LANGUAGE
Last updated: May 17th 2019

Summary

Indonesia is not a Party to the WHO Framework Convention on Tobacco Control.

Smoke Free Places

Smoking is prohibited on public transport and in the following public places: healthcare facilities, educational facilities, and places of worship. In other types of public places and in workplaces, designated smoking areas must be provided. With respect to outdoor places, children’s playgrounds must be smoke free. The realization of smoke free places and smoking-restricted places, however, requires passage of laws by local governments. The national law does not set a deadline by which local governments must act, so some local governments have passed smoke free legislation while others have not. Sub-national jurisdictions may enact smoke free laws that are more stringent than the national law.

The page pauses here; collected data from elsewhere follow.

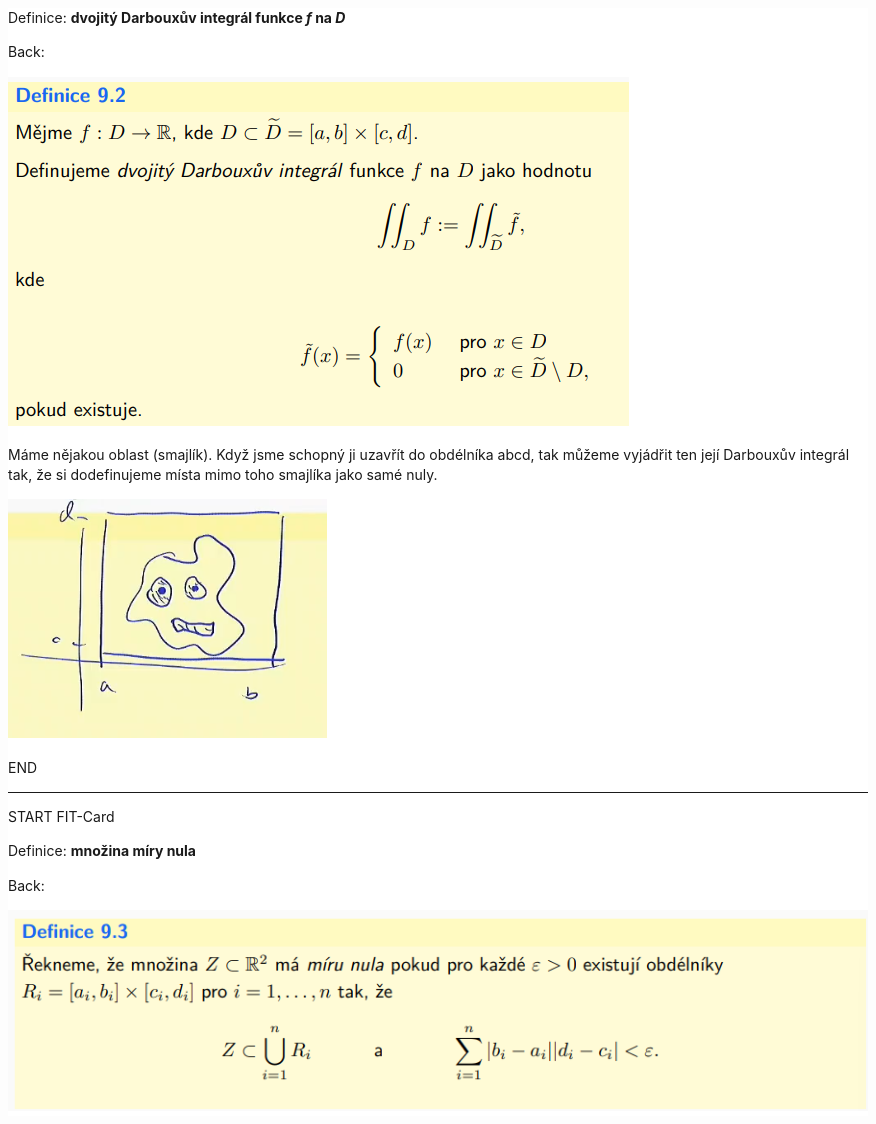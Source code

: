 Definice: **dvojitý Darbouxův integrál funkce $f$ na $D$**

Back:

![](../../Assets/Pasted%20image%2020241020172211.png)


Máme nějakou oblast (smajlík). Když jsme schopný ji uzavřít do obdélníka abcd, tak můžeme vyjádřit ten její Darbouxův integrál tak, že si dodefinujeme místa mimo toho smajlíka jako samé nuly.

![](../../Assets/Pasted%20image%2020241020173002.png)


END

---


START
FIT-Card

Definice: **množina míry nula**

Back:

![](../../Assets/Pasted%20image%2020241020172251.png)
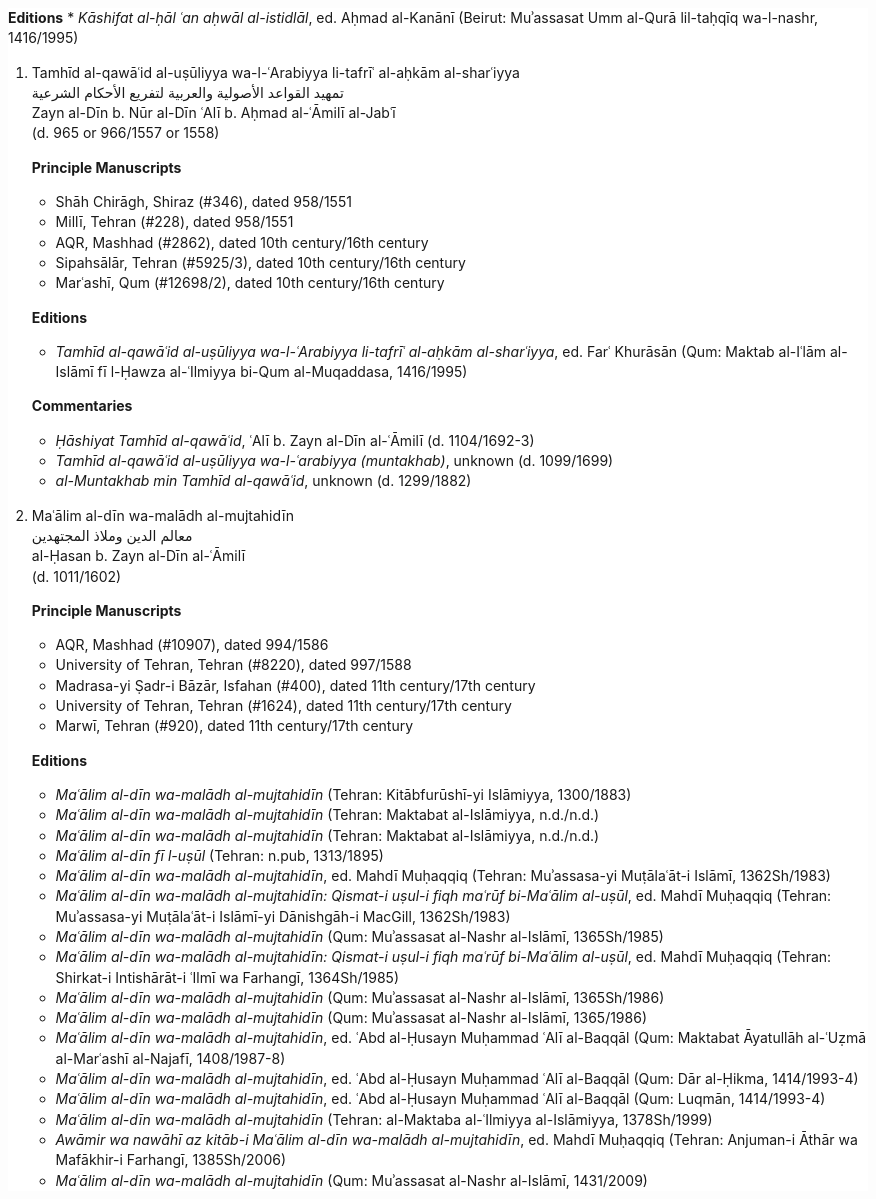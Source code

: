    **Editions**
    * *Kāshifat al-ḥāl ʿan aḥwāl al-istidlāl*, ed. Aḥmad al-Kanānī (Beirut: Muʾassasat Umm al-Qurā lil-taḥqīq wa-l-nashr, 1416/1995)

1. Tamhīd al-qawāʿid al-uṣūliyya wa-l-ʿArabiyya li-tafrīʿ al-aḥkām al-sharʿiyya  
   تمهيد القواعد الأصولية والعربية لتفريع الأحكام الشرعية  
   Zayn al-Dīn b. Nūr al-Dīn ʿAlī b. Aḥmad al-ʿĀmilī al-Jabʿī  
   (d. 965 or 966/1557 or 1558)

   **Principle Manuscripts**
    * Shāh Chirāgh, Shiraz (#346), dated 958/1551
    * Millī, Tehran (#228), dated 958/1551
    * AQR, Mashhad (#2862), dated 10th century/16th century
    * Sipahsālār, Tehran (#5925/3), dated 10th century/16th century
    * Marʿashī, Qum (#12698/2), dated 10th century/16th century

   **Editions**
    * *Tamhīd al-qawāʿid al-uṣūliyya wa-l-ʿArabiyya li-tafrīʿ al-aḥkām al-sharʿiyya*, ed. Farʿ Khurāsān (Qum: Maktab al-Iʿlām al-Islāmī fī l-Ḥawza al-ʿIlmiyya bi-Qum al-Muqaddasa, 1416/1995)

   **Commentaries**
    * *Ḥāshiyat Tamhīd al-qawāʿid*, ʿAlī b. Zayn al-Dīn al-ʿĀmilī (d. 1104/1692-3)
    * *Tamhīd al-qawāʿid al-uṣūliyya wa-l-ʿarabiyya (muntakhab)*, unknown (d. 1099/1699)
    * *al-Muntakhab min Tamhīd al-qawāʿid*, unknown (d. 1299/1882)

1. Maʿālim al-dīn wa-malādh al-mujtahidīn  
   معالم الدين وملاذ المجتهدين  
   al-Ḥasan b. Zayn al-Dīn al-ʿĀmilī  
   (d. 1011/1602)

   **Principle Manuscripts**
    * AQR, Mashhad (#10907), dated 994/1586
    * University of Tehran, Tehran (#8220), dated 997/1588
    * Madrasa-yi Ṣadr-i Bāzār, Isfahan (#400), dated 11th century/17th century
    * University of Tehran, Tehran (#1624), dated 11th century/17th century
    * Marwī, Tehran (#920), dated 11th century/17th century

   **Editions**
    * *Maʿālim al-dīn wa-malādh al-mujtahidīn* (Tehran: Kitābfurūshī-yi Islāmiyya, 1300/1883)
    * *Maʿālim al-dīn wa-malādh al-mujtahidīn* (Tehran: Maktabat al-Islāmiyya, n.d./n.d.)
    * *Maʿālim al-dīn wa-malādh al-mujtahidīn* (Tehran: Maktabat al-Islāmiyya, n.d./n.d.)
    * *Maʿālim al-dīn fī l-uṣūl* (Tehran: n.pub, 1313/1895)
    * *Maʿālim al-dīn wa-malādh al-mujtahidīn*, ed. Mahdī Muḥaqqiq (Tehran: Muʾassasa-yi Muṭālaʿāt-i Islāmī, 1362Sh/1983)
    * *Maʿālim al-dīn wa-malādh al-mujtahidīn: Qismat-i uṣul-i fiqh maʿrūf bi-Maʿālim al-uṣūl*, ed. Mahdī Muḥaqqiq (Tehran: Muʾassasa-yi Muṭālaʿāt-i Islāmī-yi Dānishgāh-i MacGill, 1362Sh/1983)
    * *Maʿālim al-dīn wa-malādh al-mujtahidīn* (Qum: Muʾassasat al-Nashr al-Islāmī, 1365Sh/1985)
    * *Maʿālim al-dīn wa-malādh al-mujtahidīn: Qismat-i uṣul-i fiqh maʿrūf bi-Maʿālim al-uṣūl*, ed. Mahdī Muḥaqqiq (Tehran: Shirkat-i Intishārāt-i ʿIlmī wa Farhangī, 1364Sh/1985)
    * *Maʿālim al-dīn wa-malādh al-mujtahidīn* (Qum: Muʾassasat al-Nashr al-Islāmī, 1365Sh/1986)
    * *Maʿālim al-dīn wa-malādh al-mujtahidīn* (Qum: Muʾassasat al-Nashr al-Islāmī, 1365/1986)
    * *Maʿālim al-dīn wa-malādh al-mujtahidīn*, ed. ʿAbd al-Ḥusayn Muḥammad ʿAlī al-Baqqāl (Qum: Maktabat Āyatullāh al-ʿUẓmā al-Marʿashī al-Najafī, 1408/1987-8)
    * *Maʿālim al-dīn wa-malādh al-mujtahidīn*, ed. ʿAbd al-Ḥusayn Muḥammad ʿAlī al-Baqqāl (Qum: Dār al-Ḥikma, 1414/1993-4)
    * *Maʿālim al-dīn wa-malādh al-mujtahidīn*, ed. ʿAbd al-Ḥusayn Muḥammad ʿAlī al-Baqqāl (Qum: Luqmān, 1414/1993-4)
    * *Maʿālim al-dīn wa-malādh al-mujtahidīn* (Tehran: al-Maktaba al-ʿIlmiyya al-Islāmiyya, 1378Sh/1999)
    * *Awāmir wa nawāhī az kitāb-i Maʿālim al-dīn wa-malādh al-mujtahidīn*, ed. Mahdī Muḥaqqiq (Tehran: Anjuman-i Āthār wa Mafākhir-i Farhangī, 1385Sh/2006)
    * *Maʿālim al-dīn wa-malādh al-mujtahidīn* (Qum: Muʾassasat al-Nashr al-Islāmī, 1431/2009)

Tobacco Advertising, Promotion and Sponsorship

Tobacco advertising and promotion is allowed with certain restrictions. Tobacco advertising on TV and radio may take place between the hours of 21:30 and 05:00 local time. All advertisements however may not show, among other things, cigarettes, the shape of cigarettes, tobacco product branding, or smoking. There are further restrictions on print and outdoor advertising. The law additionally prohibits the distribution of free and discounted tobacco products, tobacco products as prizes, and the brand stretching of tobacco products. There are some restrictions on tobacco sponsorship and the publicity of such sponsorship.

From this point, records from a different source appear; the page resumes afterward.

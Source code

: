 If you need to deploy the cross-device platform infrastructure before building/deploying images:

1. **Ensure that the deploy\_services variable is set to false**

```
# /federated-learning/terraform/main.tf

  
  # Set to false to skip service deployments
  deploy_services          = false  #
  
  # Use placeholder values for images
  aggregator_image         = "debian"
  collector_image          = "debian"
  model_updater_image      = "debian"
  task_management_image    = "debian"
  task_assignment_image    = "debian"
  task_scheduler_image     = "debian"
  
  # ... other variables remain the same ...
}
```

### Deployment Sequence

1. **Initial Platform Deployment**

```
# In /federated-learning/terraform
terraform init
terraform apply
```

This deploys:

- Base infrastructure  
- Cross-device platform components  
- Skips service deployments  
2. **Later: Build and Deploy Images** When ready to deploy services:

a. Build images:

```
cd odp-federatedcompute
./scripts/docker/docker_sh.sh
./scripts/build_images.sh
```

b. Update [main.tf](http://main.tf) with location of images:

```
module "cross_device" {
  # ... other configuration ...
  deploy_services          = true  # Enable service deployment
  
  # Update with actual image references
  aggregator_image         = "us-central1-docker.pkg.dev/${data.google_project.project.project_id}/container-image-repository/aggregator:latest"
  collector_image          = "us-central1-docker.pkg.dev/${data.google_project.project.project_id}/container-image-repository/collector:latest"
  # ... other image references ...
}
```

Tobacco Packaging and Labeling

Pictorial health warnings are required to cover 40 percent of the main display areas parallel to the top edge of the packaging for most smoked and smokeless tobacco products. There are five different health warnings that must appear concurrently and be distributed equally across each tobacco product variation. Misleading terms such as “light” and “low tar" are prohibited on tobacco packaging, but other misleading packaging (e.g., colors, numbers and symbols) is not prohibited. This prohibition, however, does not apply to tobacco products that already had these misleading words in their branding or trademarks. 

Cigarette Contents and Disclosures

Although Regulation (PP) No. 109 of 2012 prohibits the use of additives in tobacco products “unless it has been scientifically proven that such additives are not harmful to health,” no ministerial regulation has been issued to date and additives are allowed in practice. The law requires that manufacturers and importers disclose to government authorities information on the emissions of their products, but does not require disclosure of information on the contents.

Sales Restrictions

The law prohibits the sale of tobacco products via vending machines and in educational facilities, children’s playgrounds, and healthcare facilities, as well as the sale of small packets of cigarettes. There are no restrictions on internet sales or the sale of single cigarettes. The sale of tobacco products is prohibited to persons under the age of 18.

E-Cigarettes

There is no national law restricting the sale; use; advertising, promotion and sponsorship; or packaging and labeling of e-cigarettes. Some sub-national jurisdictions have enacted laws restricting the use of e-cigarettes where smoking is prohibited and e-cigarette advertising, promotion and sponsorship.

Roadmap to Tobacco Control Legislation

Law No. 36 of 2009 Concerning Health authorizes the Ministry of Health to regulate advertising, promotion and sponsorship of tobacco products, smoke free places, and packaging and labeling of smoked tobacco products. Government Regulation (PP) No. 109 of 2012 was issued under the 2009 Health Law and is the primary governing regulation on tobacco control.  Some provisions entered into force immediately; provisions governing tobacco advertising, promotion and sponsorship entered into force in December 2013, and provisions governing health warnings on packaging and labeling entered into force in June 2014.

Ministry of Health Regulation No. 28 of 2013 provides details for the implementation of the pictorial health warnings. Ministry of Health Regulation No. 56 of 2017 amends some of the provisions in Regulation No. 28 of 2013 and establishes a new set of five pictorial health warnings that are required on all packaging as of January 11, 2019.

The 2009 Health Law amended Law No. 23 of 1992 Concerning Health, under which Government Regulations (PP) No. 81 of 1999, No. 38 of 2000, and No. 19 of 2003 were issued.  Provisions of the previous government regulations that do not conflict with the provisions of PP No. 109 of 2012 remain valid.  National laws and regulations addressing smoking restrictions must be implemented through local laws and regulations to be effective. The Ministry of Health and the Ministry of Home Affairs issued the Joint Regulation Concerning Guidelines for the Implementation of No Smoking Areas to provide guidance to local governments on the law that local governments must enact to implement smoke free areas.

Advertising, promotion and sponsorship of tobacco products is also regulated by three additional laws: Law No. 32 of 2002 Concerning Broadcasting, Law No. 40 of 1999 Concerning Press, and Law No. 33 of 2009 Concerning Film.

Review Status

This country’s legal measures were reviewed by our legal staff in consultation with in-country lawyers or tobacco control experts.